### Task description
In the listing below, locate the lines that hold "message" and copy them.

### Exercise materials

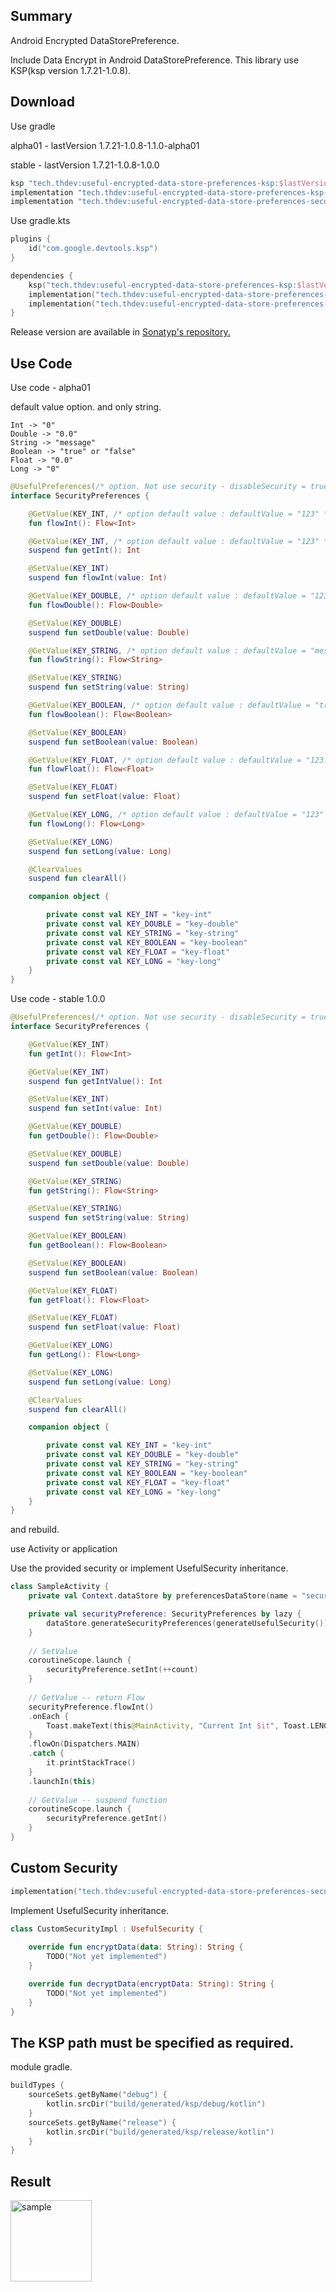 ## Summary

Android Encrypted DataStorePreference.

Include Data Encrypt in Android DataStorePreference. This library use KSP(ksp version 1.7.21-1.0.8).

## Download

Use gradle

alpha01 - lastVersion 1.7.21-1.0.8-1.1.0-alpha01

stable - lastVersion 1.7.21-1.0.8-1.0.0

```groovy
ksp "tech.thdev:useful-encrypted-data-store-preferences-ksp:$lastVersion"
implementation "tech.thdev:useful-encrypted-data-store-preferences-ksp-annotations:$lastVersion"
implementation "tech.thdev:useful-encrypted-data-store-preferences-security:$lastVersion"
```

Use gradle.kts

```kotlin
plugins {
    id("com.google.devtools.ksp")
}

dependencies {
    ksp("tech.thdev:useful-encrypted-data-store-preferences-ksp:$lastVersion")
    implementation("tech.thdev:useful-encrypted-data-store-preferences-ksp-annotations:$lastVersion")
    implementation("tech.thdev:useful-encrypted-data-store-preferences-security:$lastVersion")
}
```

Release version are available in [Sonatyp's repository.](https://search.maven.org/search?q=tech.thdev)

## Use Code

Use code - alpha01

default value option. and only string.

```text
Int -> "0"
Double -> "0.0"
String -> "message"
Boolean -> "true" or "false"
Float -> "0.0"
Long -> "0"
```

```kotlin
@UsefulPreferences(/* option. Not use security - disableSecurity = true */)
interface SecurityPreferences {

    @GetValue(KEY_INT, /* option default value : defaultValue = "123" */)
    fun flowInt(): Flow<Int>

    @GetValue(KEY_INT, /* option default value : defaultValue = "123" */)
    suspend fun getInt(): Int

    @SetValue(KEY_INT)
    suspend fun flowInt(value: Int)

    @GetValue(KEY_DOUBLE, /* option default value : defaultValue = "123.0" */)
    fun flowDouble(): Flow<Double>

    @SetValue(KEY_DOUBLE)
    suspend fun setDouble(value: Double)

    @GetValue(KEY_STRING, /* option default value : defaultValue = "message" */)
    fun flowString(): Flow<String>

    @SetValue(KEY_STRING)
    suspend fun setString(value: String)

    @GetValue(KEY_BOOLEAN, /* option default value : defaultValue = "true/false" */)
    fun flowBoolean(): Flow<Boolean>

    @SetValue(KEY_BOOLEAN)
    suspend fun setBoolean(value: Boolean)

    @GetValue(KEY_FLOAT, /* option default value : defaultValue = "123.0" */)
    fun flowFloat(): Flow<Float>

    @SetValue(KEY_FLOAT)
    suspend fun setFloat(value: Float)

    @GetValue(KEY_LONG, /* option default value : defaultValue = "123" */)
    fun flowLong(): Flow<Long>

    @SetValue(KEY_LONG)
    suspend fun setLong(value: Long)

    @ClearValues
    suspend fun clearAll()

    companion object {

        private const val KEY_INT = "key-int"
        private const val KEY_DOUBLE = "key-double"
        private const val KEY_STRING = "key-string"
        private const val KEY_BOOLEAN = "key-boolean"
        private const val KEY_FLOAT = "key-float"
        private const val KEY_LONG = "key-long"
    }
}
```

Use code - stable 1.0.0

```kotlin
@UsefulPreferences(/* option. Not use security - disableSecurity = true */)
interface SecurityPreferences {

    @GetValue(KEY_INT)
    fun getInt(): Flow<Int>

    @GetValue(KEY_INT)
    suspend fun getIntValue(): Int

    @SetValue(KEY_INT)
    suspend fun setInt(value: Int)

    @GetValue(KEY_DOUBLE)
    fun getDouble(): Flow<Double>

    @SetValue(KEY_DOUBLE)
    suspend fun setDouble(value: Double)

    @GetValue(KEY_STRING)
    fun getString(): Flow<String>

    @SetValue(KEY_STRING)
    suspend fun setString(value: String)

    @GetValue(KEY_BOOLEAN)
    fun getBoolean(): Flow<Boolean>

    @SetValue(KEY_BOOLEAN)
    suspend fun setBoolean(value: Boolean)

    @GetValue(KEY_FLOAT)
    fun getFloat(): Flow<Float>

    @SetValue(KEY_FLOAT)
    suspend fun setFloat(value: Float)

    @GetValue(KEY_LONG)
    fun getLong(): Flow<Long>

    @SetValue(KEY_LONG)
    suspend fun setLong(value: Long)

    @ClearValues
    suspend fun clearAll()

    companion object {

        private const val KEY_INT = "key-int"
        private const val KEY_DOUBLE = "key-double"
        private const val KEY_STRING = "key-string"
        private const val KEY_BOOLEAN = "key-boolean"
        private const val KEY_FLOAT = "key-float"
        private const val KEY_LONG = "key-long"
    }
}
```

and rebuild.

use Activity or application

Use the provided security or implement UsefulSecurity inheritance.

```kotlin
class SampleActivity {
    private val Context.dataStore by preferencesDataStore(name = "security-preference")

    private val securityPreference: SecurityPreferences by lazy {
        dataStore.generateSecurityPreferences(generateUsefulSecurity())
    }
    
    // SetValue
    coroutineScope.launch {
        securityPreference.setInt(++count)
    }
    
    // GetValue -- return Flow
    securityPreference.flowInt()
    .onEach {
        Toast.makeText(this@MainActivity, "Current Int $it", Toast.LENGTH_SHORT).show()
    }
    .flowOn(Dispatchers.MAIN)
    .catch {
        it.printStackTrace()
    }
    .launchIn(this)
    
    // GetValue -- suspend function
    coroutineScope.launch {
        securityPreference.getInt()
    }
}
```

## Custom Security

```kotlin
implementation("tech.thdev:useful-encrypted-data-store-preferences-security:$lastVersion")
```

Implement UsefulSecurity inheritance.

```kotlin
class CustomSecurityImpl : UsefulSecurity {
    
    override fun encryptData(data: String): String {
        TODO("Not yet implemented")
    }

    override fun decryptData(encryptData: String): String {
        TODO("Not yet implemented")
    }
}
```

## The KSP path must be specified as required.

module gradle.

```kotlin
buildTypes {
    sourceSets.getByName("debug") {
        kotlin.srcDir("build/generated/ksp/debug/kotlin")
    }
    sourceSets.getByName("release") {
        kotlin.srcDir("build/generated/ksp/release/kotlin")
    }
}
```

## Result
<img width="130" alt="sample" src="https://user-images.githubusercontent.com/2144231/182009046-2b11d0fc-5acb-4b46-8d87-94712d958ea4.png">

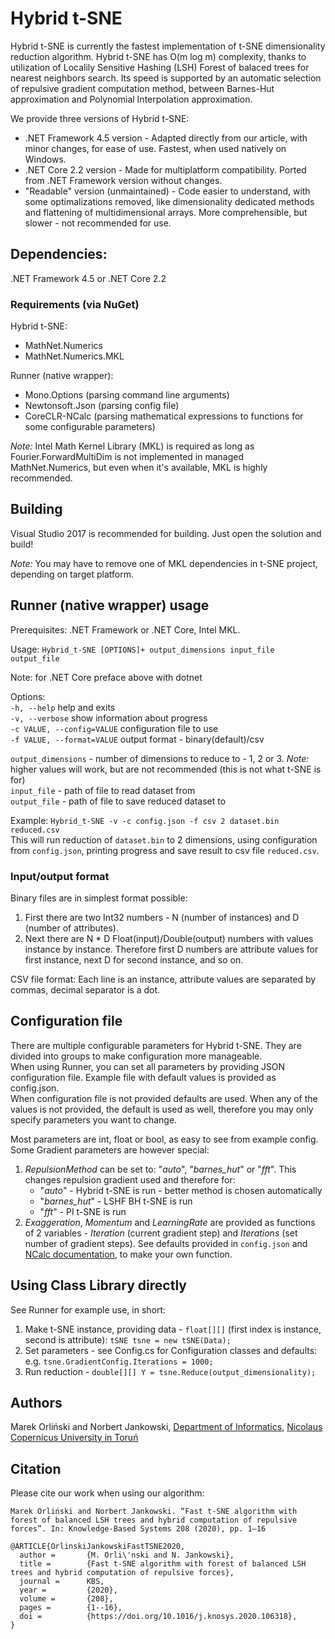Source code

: # Hybrid t-SNE
Hybrid t-SNE is currently the fastest implementation of t-SNE dimensionality reduction algorithm. Hybrid t-SNE has O(m log m) complexity, thanks to utilization of Localily Sensitive Hashing (LSH) Forest of balaced trees for nearest neighbors search. Its speed is supported by an automatic selection of repulsive gradient computation method, between Barnes-Hut approximation and Polynomial Interpolation approximation.

We provide three versions of Hybrid t-SNE:
* .NET Framework 4.5 version - Adapted directly from our article, with minor changes, for ease of use. Fastest, when used natively on Windows.
* .NET Core 2.2 version - Made for multiplatform compatibility. Ported from .NET Framework version without changes.
* "Readable" version (unmaintained) - Code easier to understand, with some optimalizations removed, like dimensionality dedicated methods and flattening of multidimensional arrays. More comprehensible, but slower - not recommended for use.


## Dependencies:
.NET Framework 4.5 or .NET Core 2.2

### Requirements (via NuGet)
Hybrid t-SNE:
* MathNet.Numerics
* MathNet.Numerics.MKL

Runner (native wrapper):
* Mono.Options (parsing command line arguments)
* Newtonsoft.Json (parsing config file)
* CoreCLR-NCalc (parsing mathematical expressions to functions for some configurable parameters)

*Note:* Intel Math Kernel Library (MKL) is required as long as Fourier.ForwardMultiDim is not implemented in managed MathNet.Numerics, but even when it's available, MKL is highly recommended.

## Building
Visual Studio 2017 is recommended for building. Just open the solution and build!

*Note:* You may have to remove one of MKL dependencies in t-SNE project, depending on target platform.

## Runner (native wrapper) usage
Prerequisites: .NET Framework or .NET Core, Intel MKL.

Usage: `Hybrid_t-SNE [OPTIONS]+ output_dimensions input_file output_file`

Note: for .NET Core preface above with dotnet

Options:\
  `-h, --help`                 help and exits\
  `-v, --verbose`              show information about progress\
  `-c VALUE, --config=VALUE`         configuration file to use\
  `-f VALUE, --format=VALUE`         output format - binary(default)/csv
  
`output_dimensions` - number of dimensions to reduce to - 1, 2 or 3. *Note:* higher values will work, but are not recommended (this is not what t-SNE is for)\
`input_file` - path of file to read dataset from\
`output_file` - path of file to save reduced dataset to

Example: `Hybrid_t-SNE -v -c config.json -f csv 2 dataset.bin reduced.csv`\
This will run reduction of `dataset.bin` to 2 dimensions, using configuration from `config.json`, printing progress and save result to csv file `reduced.csv`.

### Input/output format
Binary files are in simplest format possible:
1. First there are two Int32 numbers - N (number of instances) and D (number of attributes).
2. Next there are N * D Float(input)/Double(output) numbers with values instance by instance. Therefore first D numbers are attribute values for first instance, next D for second instance, and so on.

CSV file format:
Each line is an instance, attribute values are separated by commas, decimal separator is a dot.

## Configuration file
There are multiple configurable parameters for Hybrid t-SNE. They are divided into groups to make configuration more manageable.\
When using Runner, you can set all parameters by providing JSON configuration file. Example file with default values is provided as config.json.\
When configuration file is not provided defaults are used. When any of the values is not provided, the default is used as well, therefore you may only specify parameters you want to change.

Most parameters are int, float or bool, as easy to see from example config. Some Gradient parameters are however special:
1. *RepulsionMethod* can be set to: "*auto*", "*barnes_hut*" or "*fft*". This changes repulsion gradient used and therefore for:
	- "*auto*" - Hybrid t-SNE is run - better method is chosen automatically
	- "*barnes_hut*" - LSHF BH t-SNE is run
	- "*fft*" - PI t-SNE is run
2. *Exaggeration*, *Momentum* and *LearningRate* are provided as functions of 2 variables - *Iteration* (current gradient step) and *Iterations* (set number of gradient steps). See defaults provided in `config.json` and [NCalc documentation](https://github.com/ncalc/ncalc/wiki/Functions), to make your own function.

## Using Class Library directly
See Runner for example use, in short:
1. Make t-SNE instance, providing data - `float[][]` (first index is instance, second is attribute): `tSNE tsne = new tSNE(Data);`
2. Set parameters - see Config.cs for Configuration classes and defaults: e.g. `tsne.GradientConfig.Iterations = 1000;`
3. Run reduction - `double[][] Y = tsne.Reduce(output_dimensionality);`

## Authors
Marek Orliński and Norbert Jankowski, [Department of Informatics](https://www.fizyka.umk.pl/en/doi/), [Nicolaus Copernicus University in Toruń](https://www.umk.pl/en/)

## Citation
Please cite our work when using our algorithm:

```
Marek Orliński and Norbert Jankowski. “Fast t-SNE algorithm with forest of balanced LSH trees and hybrid computation of repulsive forces”. In: Knowledge-Based Systems 208 (2020), pp. 1–16
```

```
@ARTICLE{OrlinskiJankowskiFastTSNE2020,
  author =       {M. Orli\'nski and N. Jankowski},
  title =        {Fast t-SNE algorithm with forest of balanced LSH trees and hybrid computation of repulsive forces},
  journal =      KBS,
  year =         {2020},
  volume =       {208},
  pages =        {1--16},
  doi =          {https://doi.org/10.1016/j.knosys.2020.106318},
}
```
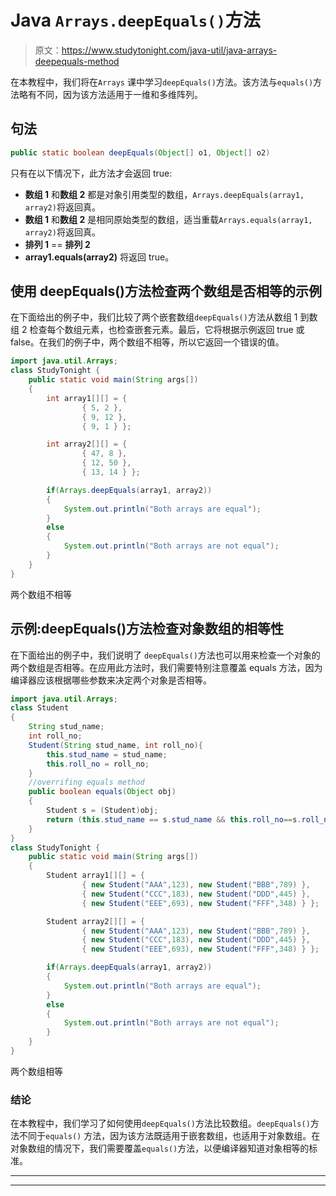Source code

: # Java `Arrays.deepEquals()`方法

> 原文：<https://www.studytonight.com/java-util/java-arrays-deepequals-method>

在本教程中，我们将在`Arrays` 课中学习`deepEquals()`方法。该方法与`equals()`方法略有不同，因为该方法适用于一维和多维阵列。

## 句法

```java
public static boolean deepEquals(Object[] o1, Object[] o2)
```

只有在以下情况下，此方法才会返回 true:

*   **数组 1** 和**数组 2** 都是对象引用类型的数组，`Arrays.deepEquals(array1, array2)`将返回真。
*   **数组 1** 和**数组 2** 是相同原始类型的数组，适当重载`Arrays.equals(array1, array2)`将返回真。
*   **排列 1** == **排列 2**
*   **array1.equals(array2)** 将返回 true。

## 使用 deepEquals()方法检查两个数组是否相等的示例

在下面给出的例子中，我们比较了两个嵌套数组`deepEquals()`方法从数组 1 到数组 2 检查每个数组元素，也检查嵌套元素。最后，它将根据示例返回 true 或 false。在我们的例子中，两个数组不相等，所以它返回一个错误的值。

```java
import java.util.Arrays;
class StudyTonight { 
	public static void main(String args[]) 
	{ 
		int array1[][] = { 
				{ 5, 2 }, 
				{ 9, 12 }, 
				{ 9, 1 } }; 

		int array2[][] = { 
				{ 47, 8 }, 
				{ 12, 50 }, 
				{ 13, 14 } }; 

		if(Arrays.deepEquals(array1, array2))
		{
			System.out.println("Both arrays are equal");
		}
		else
		{
			System.out.println("Both arrays are not equal");
		}
	} 
} 
```

两个数组不相等

## 示例:deepEquals()方法检查对象数组的相等性

在下面给出的例子中，我们说明了 `deepEquals()`方法也可以用来检查一个对象的两个数组是否相等。在应用此方法时，我们需要特别注意覆盖 equals 方法，因为编译器应该根据哪些参数来决定两个对象是否相等。

```java
import java.util.Arrays;
class Student
{
	String stud_name;
	int roll_no;
	Student(String stud_name, int roll_no){
		this.stud_name = stud_name;
		this.roll_no = roll_no;
	}
	//overrifing equals method
	public boolean equals(Object obj) 
    {
        Student s = (Student)obj; 
        return (this.stud_name == s.stud_name && this.roll_no==s.roll_no); 
    } 
}
class StudyTonight { 
	public static void main(String args[]) 
	{ 
		Student array1[][] = { 
				{ new Student("AAA",123), new Student("BBB",789) }, 
				{ new Student("CCC",183), new Student("DDD",445) }, 
				{ new Student("EEE",693), new Student("FFF",348) } }; 

		Student array2[][] = { 
				{ new Student("AAA",123), new Student("BBB",789) }, 
				{ new Student("CCC",183), new Student("DDD",445) }, 
				{ new Student("EEE",693), new Student("FFF",348) } }; 		

		if(Arrays.deepEquals(array1, array2))
		{
			System.out.println("Both arrays are equal");
		}
		else
		{
			System.out.println("Both arrays are not equal");
		}
	} 
} 
```

两个数组相等

### 结论

在本教程中，我们学习了如何使用`deepEquals()`方法比较数组。`deepEquals()`方法不同于`equals()` 方法，因为该方法既适用于嵌套数组，也适用于对象数组。在对象数组的情况下，我们需要覆盖`equals()`方法，以便编译器知道对象相等的标准。

* * *

* * *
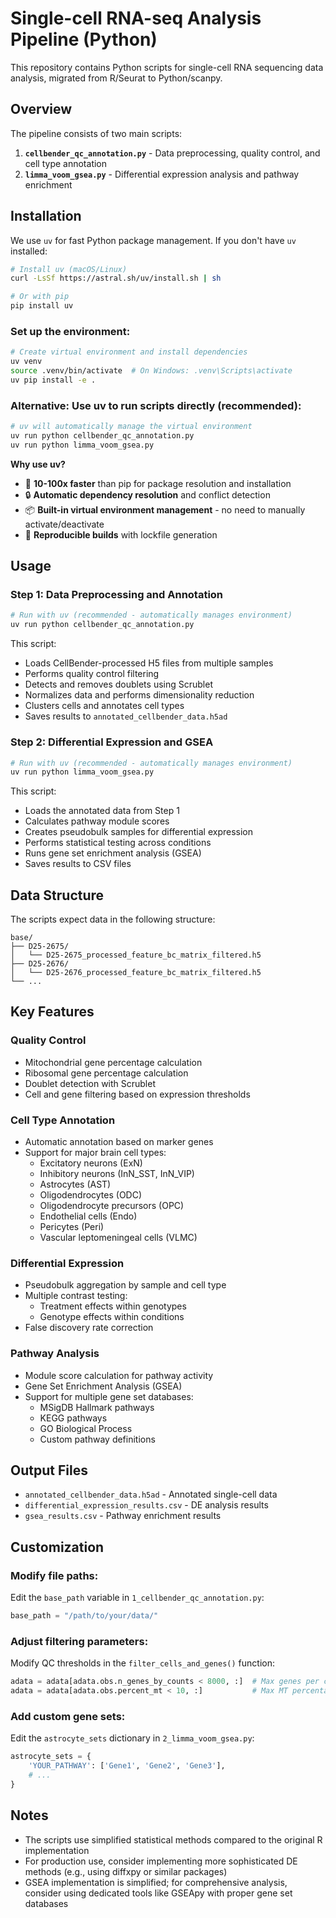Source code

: # Single-cell RNA-seq Analysis Pipeline (Python)

This repository contains Python scripts for single-cell RNA sequencing data analysis, migrated from R/Seurat to Python/scanpy.

## Overview

The pipeline consists of two main scripts:

1. **`cellbender_qc_annotation.py`** - Data preprocessing, quality control, and cell type annotation
2. **`limma_voom_gsea.py`** - Differential expression analysis and pathway enrichment

## Installation

We use `uv` for fast Python package management. If you don't have `uv` installed:

```bash
# Install uv (macOS/Linux)
curl -LsSf https://astral.sh/uv/install.sh | sh

# Or with pip
pip install uv
```

### Set up the environment:

```bash
# Create virtual environment and install dependencies
uv venv
source .venv/bin/activate  # On Windows: .venv\Scripts\activate
uv pip install -e .
```

### Alternative: Use uv to run scripts directly (recommended):

```bash
# uv will automatically manage the virtual environment
uv run python cellbender_qc_annotation.py
uv run python limma_voom_gsea.py
```

**Why use uv?**
- 🚀 **10-100x faster** than pip for package resolution and installation
- 🔒 **Automatic dependency resolution** and conflict detection
- 📦 **Built-in virtual environment management** - no need to manually activate/deactivate
- 🔄 **Reproducible builds** with lockfile generation

## Usage

### Step 1: Data Preprocessing and Annotation

```bash
# Run with uv (recommended - automatically manages environment)
uv run python cellbender_qc_annotation.py
```

This script:
- Loads CellBender-processed H5 files from multiple samples
- Performs quality control filtering
- Detects and removes doublets using Scrublet
- Normalizes data and performs dimensionality reduction
- Clusters cells and annotates cell types
- Saves results to `annotated_cellbender_data.h5ad`

### Step 2: Differential Expression and GSEA

```bash
# Run with uv (recommended - automatically manages environment)
uv run python limma_voom_gsea.py
```

This script:
- Loads the annotated data from Step 1
- Calculates pathway module scores
- Creates pseudobulk samples for differential expression
- Performs statistical testing across conditions
- Runs gene set enrichment analysis (GSEA)
- Saves results to CSV files

## Data Structure

The scripts expect data in the following structure:
```
base/
├── D25-2675/
│   └── D25-2675_processed_feature_bc_matrix_filtered.h5
├── D25-2676/
│   └── D25-2676_processed_feature_bc_matrix_filtered.h5
└── ...
```

## Key Features

### Quality Control
- Mitochondrial gene percentage calculation
- Ribosomal gene percentage calculation
- Doublet detection with Scrublet
- Cell and gene filtering based on expression thresholds

### Cell Type Annotation
- Automatic annotation based on marker genes
- Support for major brain cell types:
  - Excitatory neurons (ExN)
  - Inhibitory neurons (InN_SST, InN_VIP)
  - Astrocytes (AST)
  - Oligodendrocytes (ODC)
  - Oligodendrocyte precursors (OPC)
  - Endothelial cells (Endo)
  - Pericytes (Peri)
  - Vascular leptomeningeal cells (VLMC)

### Differential Expression
- Pseudobulk aggregation by sample and cell type
- Multiple contrast testing:
  - Treatment effects within genotypes
  - Genotype effects within conditions
- False discovery rate correction

### Pathway Analysis
- Module score calculation for pathway activity
- Gene Set Enrichment Analysis (GSEA)
- Support for multiple gene set databases:
  - MSigDB Hallmark pathways
  - KEGG pathways
  - GO Biological Process
  - Custom pathway definitions

## Output Files

- `annotated_cellbender_data.h5ad` - Annotated single-cell data
- `differential_expression_results.csv` - DE analysis results
- `gsea_results.csv` - Pathway enrichment results

## Customization

### Modify file paths:
Edit the `base_path` variable in `1_cellbender_qc_annotation.py`:
```python
base_path = "/path/to/your/data/"
```

### Adjust filtering parameters:
Modify QC thresholds in the `filter_cells_and_genes()` function:
```python
adata = adata[adata.obs.n_genes_by_counts < 8000, :]  # Max genes per cell
adata = adata[adata.obs.percent_mt < 10, :]           # Max MT percentage
```

### Add custom gene sets:
Edit the `astrocyte_sets` dictionary in `2_limma_voom_gsea.py`:
```python
astrocyte_sets = {
    'YOUR_PATHWAY': ['Gene1', 'Gene2', 'Gene3'],
    # ...
}
```

## Notes

- The scripts use simplified statistical methods compared to the original R implementation
- For production use, consider implementing more sophisticated DE methods (e.g., using diffxpy or similar packages)
- GSEA implementation is simplified; for comprehensive analysis, consider using dedicated tools like GSEApy with proper gene set databases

### Result of this task
String -> "message"
    @GetValue(KEY_STRING, /* option default value : defaultValue = "message" */)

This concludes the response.